As differences between members of the Public Accounts Committee (PAC) have been aired with vitriolic vengeance, political discourse in the country has hit a new nadir. That the ruckus has been over a yet-to-be-finalized report makes it worse. In the process, the opposition has shown its opportunism; and the Congress and the Dravida Munnetra Kazhagam (DMK)-both constituents of the United Progressive Alliance government- their disregard for democratic values.
On Thursday, this brinkmanship reached its logical conclusion when PAC chairman Murli Manohar Joshi walked out of the committee’s meeting, and a UPA-led combine subsequently rejected 11:10 his draft version as the final report on the 2G telecom scam. It would not have caused as much concern had it indeed been a vote, preceded by normal democratic norms. Instead, the PAC has set a dubious precedent that is bound to have repercussions, especially on the UPA’s ability to push through much-needed legislative changes to revive political and economic reforms.
By protocol, all reports of the Comptroller and Auditor General (CAG) are referred to the PAC, a statutory body. This makes the PAC a crucial democratic institution that ensures Parliamentary oversight of government policy action.
In this case, the CAG’s highly contentious findings on the allocation of 2G spectrum, especially its indictment of the UPA, provided fresh political ammunition to the opposition. To mitigate political damage, the Congress decided to checkmate proceedings. This could not have been too prudent-the UPA’s credibility is already in the doldrums after a series of alleged corruption scandals, and the public cannot be faulted if they believe the government was once again eager to avoid scrutiny.

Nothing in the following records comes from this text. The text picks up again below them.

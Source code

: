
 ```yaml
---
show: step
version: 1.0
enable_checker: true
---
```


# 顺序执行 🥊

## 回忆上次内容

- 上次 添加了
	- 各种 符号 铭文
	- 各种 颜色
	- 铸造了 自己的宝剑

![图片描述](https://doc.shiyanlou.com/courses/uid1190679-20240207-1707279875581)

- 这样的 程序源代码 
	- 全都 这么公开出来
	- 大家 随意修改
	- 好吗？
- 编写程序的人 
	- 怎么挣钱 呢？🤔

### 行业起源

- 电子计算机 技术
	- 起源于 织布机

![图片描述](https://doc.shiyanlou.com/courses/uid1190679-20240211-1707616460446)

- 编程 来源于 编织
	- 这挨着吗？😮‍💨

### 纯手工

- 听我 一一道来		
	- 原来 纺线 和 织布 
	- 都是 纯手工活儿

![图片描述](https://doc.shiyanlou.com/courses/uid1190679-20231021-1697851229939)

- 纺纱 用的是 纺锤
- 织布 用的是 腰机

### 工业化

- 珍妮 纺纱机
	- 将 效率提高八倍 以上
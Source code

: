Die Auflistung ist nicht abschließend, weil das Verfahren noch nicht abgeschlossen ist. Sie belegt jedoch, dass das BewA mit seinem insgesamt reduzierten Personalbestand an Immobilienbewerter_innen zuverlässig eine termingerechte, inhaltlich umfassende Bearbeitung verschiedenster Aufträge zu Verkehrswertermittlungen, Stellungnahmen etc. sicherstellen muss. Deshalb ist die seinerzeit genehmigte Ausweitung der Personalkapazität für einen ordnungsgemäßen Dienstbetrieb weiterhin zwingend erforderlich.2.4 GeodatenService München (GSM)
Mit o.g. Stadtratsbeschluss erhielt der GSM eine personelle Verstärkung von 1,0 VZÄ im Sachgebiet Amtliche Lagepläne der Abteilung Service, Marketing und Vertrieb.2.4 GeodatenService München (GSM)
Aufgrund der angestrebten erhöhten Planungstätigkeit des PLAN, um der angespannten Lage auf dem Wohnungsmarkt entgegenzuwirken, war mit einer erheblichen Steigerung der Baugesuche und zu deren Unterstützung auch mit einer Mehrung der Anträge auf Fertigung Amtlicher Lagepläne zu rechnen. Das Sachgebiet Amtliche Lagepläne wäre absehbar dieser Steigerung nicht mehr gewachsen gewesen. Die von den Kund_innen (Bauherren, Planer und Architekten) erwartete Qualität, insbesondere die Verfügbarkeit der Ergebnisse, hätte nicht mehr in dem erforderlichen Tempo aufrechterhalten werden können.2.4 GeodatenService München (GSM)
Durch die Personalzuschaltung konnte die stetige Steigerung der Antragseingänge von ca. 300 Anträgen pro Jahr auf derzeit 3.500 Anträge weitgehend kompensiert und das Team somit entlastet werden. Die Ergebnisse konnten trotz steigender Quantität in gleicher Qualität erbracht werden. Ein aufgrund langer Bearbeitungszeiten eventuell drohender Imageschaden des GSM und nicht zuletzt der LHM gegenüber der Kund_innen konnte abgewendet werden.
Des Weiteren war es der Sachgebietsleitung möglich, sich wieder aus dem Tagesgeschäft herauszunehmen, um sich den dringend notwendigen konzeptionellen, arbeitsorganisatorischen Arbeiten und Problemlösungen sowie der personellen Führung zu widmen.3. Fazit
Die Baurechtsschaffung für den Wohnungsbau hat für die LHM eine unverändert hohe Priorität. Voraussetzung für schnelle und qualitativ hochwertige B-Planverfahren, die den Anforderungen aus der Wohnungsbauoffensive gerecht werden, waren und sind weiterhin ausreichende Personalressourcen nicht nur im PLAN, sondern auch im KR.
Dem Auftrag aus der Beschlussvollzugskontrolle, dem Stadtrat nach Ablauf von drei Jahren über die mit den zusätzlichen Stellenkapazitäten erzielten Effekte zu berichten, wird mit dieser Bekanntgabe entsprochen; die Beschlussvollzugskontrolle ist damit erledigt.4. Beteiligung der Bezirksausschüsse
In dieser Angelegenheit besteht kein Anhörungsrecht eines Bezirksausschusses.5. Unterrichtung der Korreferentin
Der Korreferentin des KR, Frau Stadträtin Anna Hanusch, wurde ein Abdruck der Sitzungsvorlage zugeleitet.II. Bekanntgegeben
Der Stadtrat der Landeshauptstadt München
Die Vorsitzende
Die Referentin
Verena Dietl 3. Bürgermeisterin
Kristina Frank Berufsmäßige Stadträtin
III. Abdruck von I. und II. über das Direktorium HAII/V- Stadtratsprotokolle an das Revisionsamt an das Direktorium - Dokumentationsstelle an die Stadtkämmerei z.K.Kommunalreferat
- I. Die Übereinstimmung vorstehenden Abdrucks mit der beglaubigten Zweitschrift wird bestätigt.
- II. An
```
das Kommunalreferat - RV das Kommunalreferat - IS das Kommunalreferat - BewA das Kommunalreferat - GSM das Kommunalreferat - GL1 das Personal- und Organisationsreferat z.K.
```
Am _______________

What both the opposition and the government have overlooked is the damage to polity and their own credibility. The PAC’s failure will only retard governance further. Worse, they have missed an opportunity to objectively delve into the problem. The proper way would have been to thoroughly examine the CAG’s methodology and its conclusion that the decision to preclude an auction of telecom licenses caused losses to the exchequer. Several experts have already questioned this methodology. And, if there were indeed errors of either omission or commission, these should have been highlighted and measures suggested to ensure they were not repeated.
The spontaneous support for Anna Hazare’s campaign against corruption showed that the country is thirsting for action. India’s Parliamentarians have once again failed the people.